A recent systematic review published in Hepatology found no new safety or efficacy concerns for lipiodol transarterial chemoembolization in treating patients with hepatocellular carcinoma.
“All [randomized controlled trials (RCTs)] comparing lipiodol [transarterial chemoembolization (TACE)] and best supportive care in the treatment of HCC were performed more than a decade ago,” Riccardo Lencioni, MD, interventional oncologist at the University of Miami Miller School of Medicine, and colleagues wrote. “Distinct technical advances in the performance of TACE and improved patient selection and management took place since the completion of these studies. Therefore, we performed a systematic literature review of the available evidence on the efficacy and safety of lipiodol TACE in treatment of HCC.”
Lipiodol TACE has been recommended as the standard for treating unresectable, large or multinodular non-invasive tumors isolated to the liver in patients with HCC classified in the intermediate stage, the researchers wrote. However, alternative options for treatment are currently undergoing clinical investigation.

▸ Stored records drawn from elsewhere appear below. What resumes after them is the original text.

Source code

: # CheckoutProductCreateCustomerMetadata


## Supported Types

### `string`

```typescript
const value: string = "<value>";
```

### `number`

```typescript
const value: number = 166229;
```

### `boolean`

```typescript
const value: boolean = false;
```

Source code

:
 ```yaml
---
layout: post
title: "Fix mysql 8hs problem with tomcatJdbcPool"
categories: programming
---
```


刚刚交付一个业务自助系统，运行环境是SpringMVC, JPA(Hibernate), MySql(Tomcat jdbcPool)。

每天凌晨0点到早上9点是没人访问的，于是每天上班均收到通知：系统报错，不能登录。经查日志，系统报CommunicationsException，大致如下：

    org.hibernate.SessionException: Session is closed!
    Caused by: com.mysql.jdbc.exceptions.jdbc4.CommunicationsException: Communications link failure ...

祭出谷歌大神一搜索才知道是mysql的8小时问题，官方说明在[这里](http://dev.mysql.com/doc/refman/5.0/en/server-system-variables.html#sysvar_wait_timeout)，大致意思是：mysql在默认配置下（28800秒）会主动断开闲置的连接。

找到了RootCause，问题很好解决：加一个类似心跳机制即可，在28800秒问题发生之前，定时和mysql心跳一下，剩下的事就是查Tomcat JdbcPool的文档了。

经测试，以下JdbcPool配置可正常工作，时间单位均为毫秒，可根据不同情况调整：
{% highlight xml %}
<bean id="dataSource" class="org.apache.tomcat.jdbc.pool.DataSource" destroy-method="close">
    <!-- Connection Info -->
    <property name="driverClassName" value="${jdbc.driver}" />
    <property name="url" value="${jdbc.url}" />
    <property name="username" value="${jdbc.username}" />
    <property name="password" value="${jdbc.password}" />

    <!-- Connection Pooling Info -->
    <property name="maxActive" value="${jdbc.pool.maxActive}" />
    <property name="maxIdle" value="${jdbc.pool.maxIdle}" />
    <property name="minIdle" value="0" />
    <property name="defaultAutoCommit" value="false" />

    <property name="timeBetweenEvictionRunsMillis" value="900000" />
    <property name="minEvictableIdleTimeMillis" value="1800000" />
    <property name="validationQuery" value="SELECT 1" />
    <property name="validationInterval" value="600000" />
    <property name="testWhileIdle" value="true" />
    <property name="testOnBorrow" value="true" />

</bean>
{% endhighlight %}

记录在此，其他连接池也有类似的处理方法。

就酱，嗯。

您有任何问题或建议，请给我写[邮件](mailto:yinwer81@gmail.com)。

In addition, a recent meta-analysis questioned the evidence supporting TACE compared with no intervention.
To better understand the current efficacy and safety of this treatment, Lencioni and colleagues performed a systematic review of articles published between 1980 and 2013. For the efficacy review, they found 101 articles that included 10,108 patients treated with TACE. For the safety review, there were 217 articles including 15,351 patients.

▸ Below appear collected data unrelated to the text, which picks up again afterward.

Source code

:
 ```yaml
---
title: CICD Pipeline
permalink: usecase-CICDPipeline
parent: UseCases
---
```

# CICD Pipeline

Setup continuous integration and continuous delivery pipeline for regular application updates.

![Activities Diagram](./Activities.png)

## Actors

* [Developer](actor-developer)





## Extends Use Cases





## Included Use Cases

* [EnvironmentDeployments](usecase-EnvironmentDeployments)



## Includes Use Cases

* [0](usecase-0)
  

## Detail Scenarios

For the efficacy analysis, the objective response rate was 52.5% (95% CI, 43.6-61.5) and the overall survival rate was 70.3% at 1 year, 51.8% at 2 years, 40.4% at 3 years and 32.4% at 5 years, which was consistent with the data reported in the previous meta-analysis. The median overall survival rate was 19.4 months (95% CI, 16.22-22.6), which was also consistent with previous data. For the safety analysis, liver enzyme abnormalities were the most commonly observed adverse effects, followed by symptoms associated with postembolization syndrome. The overall mortality rate was 0.6% and the most common cause of death was related to acute liver insufficiency.
No new safety concerns were identified; however, there was no standard definition of adverse events, the researchers wrote. In addition, the researchers were unable to update the results concerning survival benefit of TACE compared with no intervention.
“Based on the analysis of safety information available in literature, no new safety concerns were identified,” Lencioni and colleagues wrote. “The most common cause of death was liver insufficiency leading to hepatic failure, which suggests that accurate patient selection, based on careful assessment of baseline liver function parameters, may be a key factor to minimize the risk of treatment-related death and reduce liver-related adverse events.” – by Will Offit
Disclosure: Lencioni reports consulting for Guerbet, BTG and Bayer. Please see the full study for a list of all other researchers’ relevant financial disclosures.